(Records contained in a dataset)
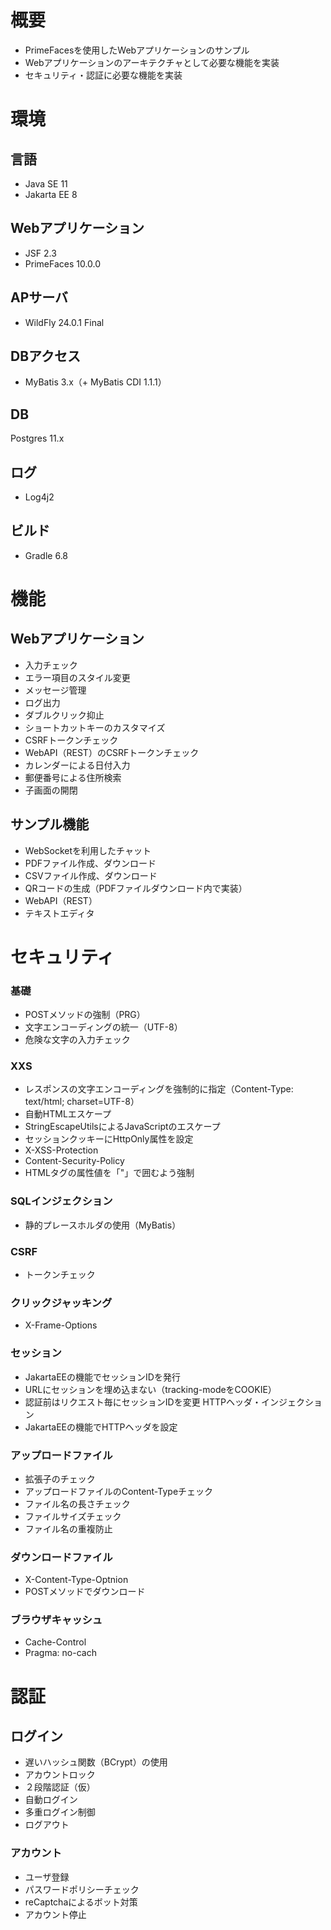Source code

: # 概要
* PrimeFacesを使用したWebアプリケーションのサンプル
* Webアプリケーションのアーキテクチャとして必要な機能を実装
* セキュリティ・認証に必要な機能を実装

# 環境
## 言語
* Java SE 11
* Jakarta EE 8
## Webアプリケーション
* JSF 2.3
* PrimeFaces 10.0.0
## APサーバ
* WildFly 24.0.1 Final
## DBアクセス
* MyBatis 3.x（+ MyBatis CDI 1.1.1）
## DB
Postgres 11.x
## ログ
* Log4j2
## ビルド
* Gradle 6.8
# 機能
## Webアプリケーション
* 入力チェック
* エラー項目のスタイル変更
* メッセージ管理
* ログ出力
* ダブルクリック抑止
* ショートカットキーのカスタマイズ
* CSRFトークンチェック
* WebAPI（REST）のCSRFトークンチェック
* カレンダーによる日付入力
* 郵便番号による住所検索
* 子画面の開閉

## サンプル機能
* WebSocketを利用したチャット
* PDFファイル作成、ダウンロード
* CSVファイル作成、ダウンロード
* QRコードの生成（PDFファイルダウンロード内で実装）
* WebAPI（REST）
* テキストエディタ

# セキュリティ
### 基礎
* POSTメソッドの強制（PRG）
* 文字エンコーディングの統一（UTF-8）
* 危険な文字の入力チェック
### XXS
* レスポンスの文字エンコーディングを強制的に指定（Content-Type: text/html; charset=UTF-8）
* 自動HTMLエスケープ
* StringEscapeUtilsによるJavaScriptのエスケープ
* セッションクッキーにHttpOnly属性を設定
* X-XSS-Protection
* Content-Security-Policy
* HTMLタグの属性値を「"」で囲むよう強制
### SQLインジェクション
* 静的プレースホルダの使用（MyBatis）
### CSRF
* トークンチェック
### クリックジャッキング
* X-Frame-Options
### セッション
* JakartaEEの機能でセッションIDを発行
* URLにセッションを埋め込まない（tracking-modeをCOOKIE）
* 認証前はリクエスト毎にセッションIDを変更
HTTPヘッダ・インジェクション
* JakartaEEの機能でHTTPヘッダを設定
### アップロードファイル
* 拡張子のチェック
* アップロードファイルのContent-Typeチェック
* ファイル名の長さチェック
* ファイルサイズチェック
* ファイル名の重複防止
### ダウンロードファイル
* X-Content-Type-Optnion
* POSTメソッドでダウンロード
### ブラウザキャッシュ
* Cache-Control
* Pragma: no-cach

# 認証
## ログイン
* 遅いハッシュ関数（BCrypt）の使用
* アカウントロック
* ２段階認証（仮）
* 自動ログイン
* 多重ログイン制御
* ログアウト
### アカウント
* ユーザ登録
* パスワードポリシーチェック
* reCaptchaによるボット対策
* アカウント停止
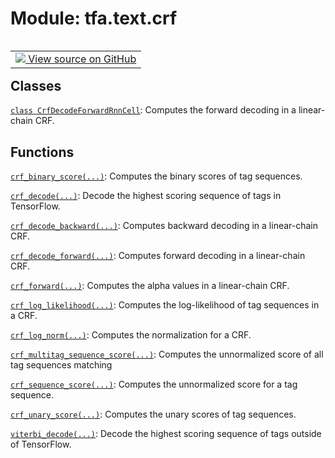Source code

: <div itemscope itemtype="http://developers.google.com/ReferenceObject">
<meta itemprop="name" content="tfa.text.crf" />
<meta itemprop="path" content="Stable" />
</div>

# Module: tfa.text.crf


<table class="tfo-notebook-buttons tfo-api" align="left">

<td>
  <a target="_blank" href="https://github.com/tensorflow/addons/tree/r0.6/tensorflow_addons/text/crf.py">
    <img src="https://www.tensorflow.org/images/GitHub-Mark-32px.png" />
    View source on GitHub
  </a>
</td></table>





<!-- Placeholder for "Used in" -->


## Classes

[`class CrfDecodeForwardRnnCell`](../../tfa/text/crf/CrfDecodeForwardRnnCell.md): Computes the forward decoding in a linear-chain CRF.

## Functions

[`crf_binary_score(...)`](../../tfa/text/crf_binary_score.md): Computes the binary scores of tag sequences.

[`crf_decode(...)`](../../tfa/text/crf_decode.md): Decode the highest scoring sequence of tags in TensorFlow.

[`crf_decode_backward(...)`](../../tfa/text/crf_decode_backward.md): Computes backward decoding in a linear-chain CRF.

[`crf_decode_forward(...)`](../../tfa/text/crf_decode_forward.md): Computes forward decoding in a linear-chain CRF.

[`crf_forward(...)`](../../tfa/text/crf_forward.md): Computes the alpha values in a linear-chain CRF.

[`crf_log_likelihood(...)`](../../tfa/text/crf_log_likelihood.md): Computes the log-likelihood of tag sequences in a CRF.

[`crf_log_norm(...)`](../../tfa/text/crf_log_norm.md): Computes the normalization for a CRF.

[`crf_multitag_sequence_score(...)`](../../tfa/text/crf_multitag_sequence_score.md): Computes the unnormalized score of all tag sequences matching

[`crf_sequence_score(...)`](../../tfa/text/crf_sequence_score.md): Computes the unnormalized score for a tag sequence.

[`crf_unary_score(...)`](../../tfa/text/crf_unary_score.md): Computes the unary scores of tag sequences.

[`viterbi_decode(...)`](../../tfa/text/viterbi_decode.md): Decode the highest scoring sequence of tags outside of TensorFlow.

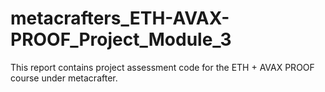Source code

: # metacrafters_ETH-AVAX-PROOF_Project_Module_3
This report contains project assessment code for the ETH + AVAX PROOF course under metacrafter.

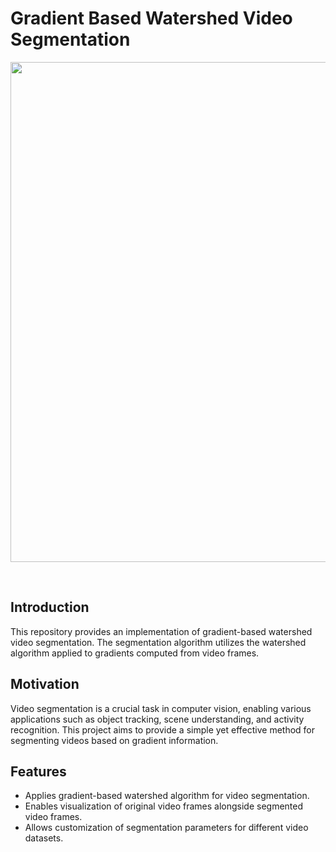 # Gradient Based Watershed Video Segmentation

<div align="center">
<p>
<img src="blob_segmentation.gif" width="800"/> 
</p>
<br>
</div>

## Introduction

This repository provides an implementation of gradient-based watershed video segmentation. The segmentation algorithm utilizes the watershed algorithm applied to gradients computed from video frames.

## Motivation

Video segmentation is a crucial task in computer vision, enabling various applications such as object tracking, scene understanding, and activity recognition. This project aims to provide a simple yet effective method for segmenting videos based on gradient information.

## Features

- Applies gradient-based watershed algorithm for video segmentation.
- Enables visualization of original video frames alongside segmented video frames.
- Allows customization of segmentation parameters for different video datasets.
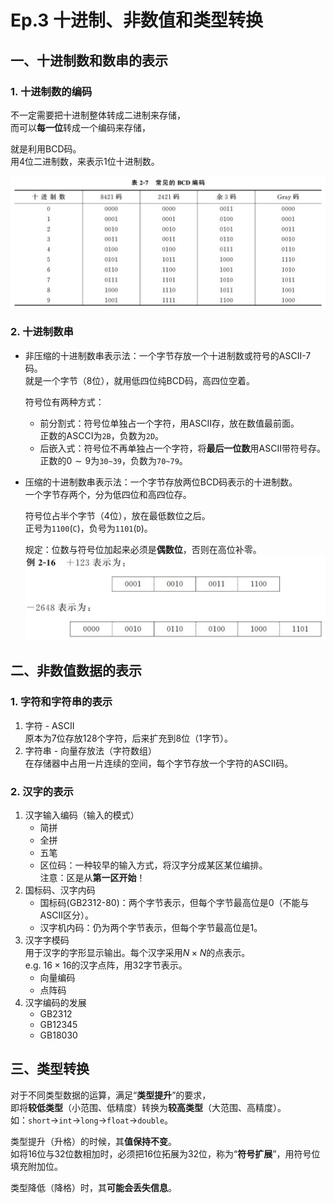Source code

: # Ep.3 十进制、非数值和类型转换

## 一、十进制数和数串的表示

### 1. 十进制数的编码

不一定需要把十进制整体转成二进制来存储，  
而可以**每一位**转成一个编码来存储，  

就是利用BCD码。  
用4位二进制数，来表示1位十进制数。

![常见的BCD码](images/2.3-Data_Representation-3_4_5--04-06_10-21-59.png)

### 2. 十进制数串

* 非压缩的十进制数串表示法：一个字节存放一个十进制数或符号的ASCII-7码。  
  就是一个字节（$8$位），就用低四位纯BCD码，高四位空着。

  符号位有两种方式：
  * 前分割式：符号位单独占一个字符，用ASCII存，放在数值最前面。  
    正数的ASCCI为`2B`，负数为`2D`。
  * 后嵌入式：符号位不再单独占一个字符，将**最后一位数**用ASCII带符号存。  
    正数的$0\sim9$为`30~39`，负数为`70~79`。
* 压缩的十进制数串表示法：一个字节存放两位BCD码表示的十进制数。  
  一个字节存两个，分为低四位和高四位存。

  符号位占半个字节（$4$位），放在最低数位之后。  
  正号为`1100`(`C`)，负号为`1101`(`D`)。

  规定：位数与符号位加起来必须是**偶数位**，否则在高位补零。
  ![压缩十进制数串举例](images/2.3-Data_Representation-3_4_5--04-06_10-46-12.png)

## 二、非数值数据的表示

### 1. 字符和字符串的表示

1. 字符 - ASCII  
   原本为7位存放128个字符，后来扩充到8位（1字节）。
2. 字符串 - 向量存放法（字符数组）  
   在存储器中占用一片连续的空间，每个字节存放一个字符的ASCII码。

### 2. 汉字的表示

1. 汉字输入编码（输入的模式）  
   * 简拼
   * 全拼
   * 五笔
   * 区位码：一种较早的输入方式，将汉字分成某区某位编排。  
     注意：区是从**第一区开始**！
2. 国标码、汉字内码
   * 国标码(GB2312-80)：两个字节表示，但每个字节最高位是0（不能与ASCII区分）。
   * 汉字机内码：仍为两个字节表示，但每个字节最高位是1。
3. 汉字字模码  
   用于汉字的字形显示输出。每个汉字采用$N\times N$的点表示。  
   e.g. $16\times16$的汉字点阵，用$32$字节表示。
   * 向量编码
   * 点阵码
4. 汉字编码的发展
   * GB2312
   * GB12345
   * GB18030

## 三、类型转换

对于不同类型数据的运算，满足“**类型提升**”的要求，  
即将**较低类型**（小范围、低精度）转换为**较高类型**（大范围、高精度）。  
如：`short`→`int`→`long`→`float`→`double`。

类型提升（升格）的时候，其**值保持不变**。  
如将16位与32位数相加时，必须把16位拓展为32位，称为“**符号扩展**”，用符号位填充附加位。

类型降低（降格）时，其**可能会丢失信息**。
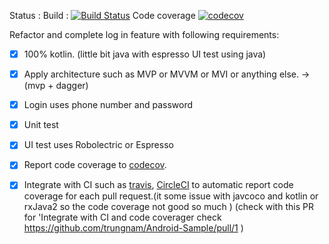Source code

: 
Status :
 Build : [![Build Status](https://travis-ci.org/trungnam/Android-Sample.svg?branch=kotlin_migration_mvp_rx)](https://travis-ci.org/trungnam/Android-Sample) Code coverage [![codecov](https://codecov.io/gh/trungnam/Android-Sample/branch/kotlin_migration_mvp_rx/graph/badge.svg)](https://codecov.io/gh/trungnam/Android-Sample)
 
Refactor and complete log in feature with following requirements:

- [x] 100% kotlin. (little bit java with espresso UI test using java)
- [x] Apply architecture such as MVP or MVVM or MVI or anything else. -> (mvp + dagger)
- [x] Login uses phone number and password
- [x] Unit test
- [x] UI test uses Robolectric or Espresso
- [x] Report code coverage to [codecov](https://codecov.io/).
- [x] Integrate with CI such as [travis](https://travis-ci.org/), [CircleCI](https://circleci.com/) to automatic report code coverage for each pull request.(it some issue with javcoco and kotlin or rxJava2 so the code coverage not good so much )
(check with this PR for 'Integrate with CI and code coverager check https://github.com/trungnam/Android-Sample/pull/1 )



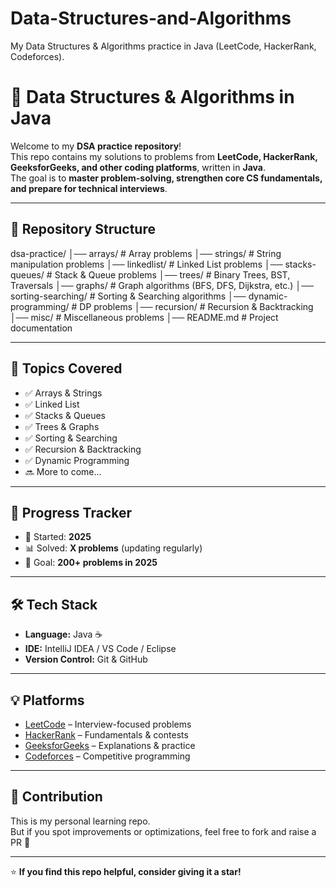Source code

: # Data-Structures-and-Algorithms
My Data Structures &amp; Algorithms practice in Java (LeetCode, HackerRank, Codeforces).

# 🚀 Data Structures & Algorithms in Java

Welcome to my **DSA practice repository**!  
This repo contains my solutions to problems from **LeetCode, HackerRank, GeeksforGeeks, and other coding platforms**, written in **Java**.  
The goal is to **master problem-solving, strengthen core CS fundamentals, and prepare for technical interviews**.  

---

## 📂 Repository Structure

dsa-practice/
│── arrays/ # Array problems
│── strings/ # String manipulation problems
│── linkedlist/ # Linked List problems
│── stacks-queues/ # Stack & Queue problems
│── trees/ # Binary Trees, BST, Traversals
│── graphs/ # Graph algorithms (BFS, DFS, Dijkstra, etc.)
│── sorting-searching/ # Sorting & Searching algorithms
│── dynamic-programming/ # DP problems
│── recursion/ # Recursion & Backtracking
│── misc/ # Miscellaneous problems
│── README.md # Project documentation



---

## 📌 Topics Covered
- ✅ Arrays & Strings  
- ✅ Linked List  
- ✅ Stacks & Queues  
- ✅ Trees & Graphs  
- ✅ Sorting & Searching  
- ✅ Recursion & Backtracking  
- ✅ Dynamic Programming  
- 🔜 More to come...  

---

## 🌱 Progress Tracker
- 📅 Started: **2025**  
- 📊 Solved: **X problems** (updating regularly)  
- 🎯 Goal: **200+ problems in 2025**  

---

## 🛠️ Tech Stack
- **Language:** Java ☕  
- **IDE:** IntelliJ IDEA / VS Code / Eclipse  
- **Version Control:** Git & GitHub  

---

## 💡 Platforms
- [LeetCode](https://leetcode.com) – Interview-focused problems  
- [HackerRank](https://www.hackerrank.com) – Fundamentals & contests  
- [GeeksforGeeks](https://www.geeksforgeeks.org) – Explanations & practice  
- [Codeforces](https://codeforces.com) – Competitive programming  

---

## 🤝 Contribution
This is my personal learning repo.  
But if you spot improvements or optimizations, feel free to fork and raise a PR 🚀 

---

⭐ **If you find this repo helpful, consider giving it a star!**  
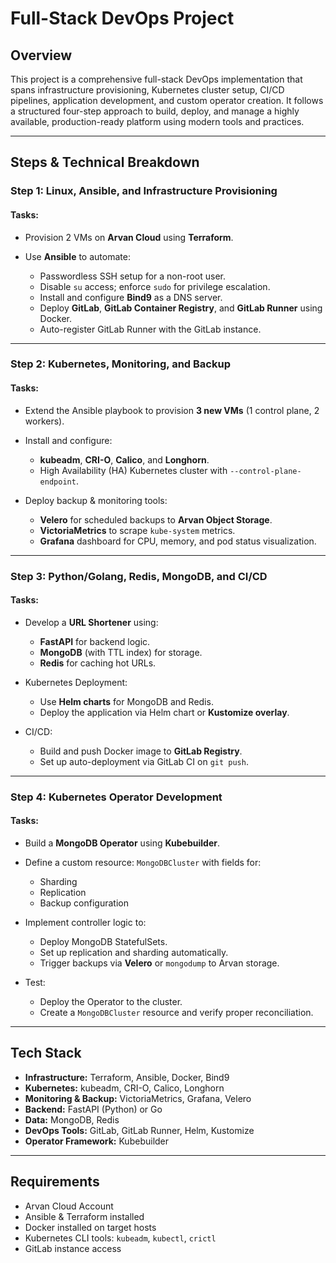 # Full-Stack DevOps Project

## Overview

This project is a comprehensive full-stack DevOps implementation that spans infrastructure provisioning, Kubernetes cluster setup, CI/CD pipelines, application development, and custom operator creation. It follows a structured four-step approach to build, deploy, and manage a highly available, production-ready platform using modern tools and practices.

---

## Steps & Technical Breakdown

### **Step 1: Linux, Ansible, and Infrastructure Provisioning**

#### Tasks:

* Provision 2 VMs on **Arvan Cloud** using **Terraform**.
* Use **Ansible** to automate:

  * Passwordless SSH setup for a non-root user.
  * Disable `su` access; enforce `sudo` for privilege escalation.
  * Install and configure **Bind9** as a DNS server.
  * Deploy **GitLab**, **GitLab Container Registry**, and **GitLab Runner** using Docker.
  * Auto-register GitLab Runner with the GitLab instance.

---

### **Step 2: Kubernetes, Monitoring, and Backup**

#### Tasks:

* Extend the Ansible playbook to provision **3 new VMs** (1 control plane, 2 workers).
* Install and configure:

  * **kubeadm**, **CRI-O**, **Calico**, and **Longhorn**.
  * High Availability (HA) Kubernetes cluster with `--control-plane-endpoint`.
* Deploy backup & monitoring tools:

  * **Velero** for scheduled backups to **Arvan Object Storage**.
  * **VictoriaMetrics** to scrape `kube-system` metrics.
  * **Grafana** dashboard for CPU, memory, and pod status visualization.

---

### **Step 3: Python/Golang, Redis, MongoDB, and CI/CD**

#### Tasks:

* Develop a **URL Shortener** using:

  * **FastAPI** for backend logic.
  * **MongoDB** (with TTL index) for storage.
  * **Redis** for caching hot URLs.
* Kubernetes Deployment:

  * Use **Helm charts** for MongoDB and Redis.
  * Deploy the application via Helm chart or **Kustomize overlay**.
* CI/CD:

  * Build and push Docker image to **GitLab Registry**.
  * Set up auto-deployment via GitLab CI on `git push`.

---

### **Step 4: Kubernetes Operator Development**

#### Tasks:

* Build a **MongoDB Operator** using **Kubebuilder**.
* Define a custom resource: `MongoDBCluster` with fields for:

  * Sharding
  * Replication
  * Backup configuration
* Implement controller logic to:

  * Deploy MongoDB StatefulSets.
  * Set up replication and sharding automatically.
  * Trigger backups via **Velero** or `mongodump` to Arvan storage.
* Test:

  * Deploy the Operator to the cluster.
  * Create a `MongoDBCluster` resource and verify proper reconciliation.

---

## Tech Stack

* **Infrastructure:** Terraform, Ansible, Docker, Bind9
* **Kubernetes:** kubeadm, CRI-O, Calico, Longhorn
* **Monitoring & Backup:** VictoriaMetrics, Grafana, Velero
* **Backend:** FastAPI (Python) or Go
* **Data:** MongoDB, Redis
* **DevOps Tools:** GitLab, GitLab Runner, Helm, Kustomize
* **Operator Framework:** Kubebuilder

---

## Requirements

* Arvan Cloud Account
* Ansible & Terraform installed
* Docker installed on target hosts
* Kubernetes CLI tools: `kubeadm`, `kubectl`, `crictl`
* GitLab instance access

▶ **Task prompt**: The lines that mention the word "uses" should be pulled from the records above.

▶ **Exercise result**:
- [x] Login uses phone number and password
- [x] UI test uses Robolectric or Espresso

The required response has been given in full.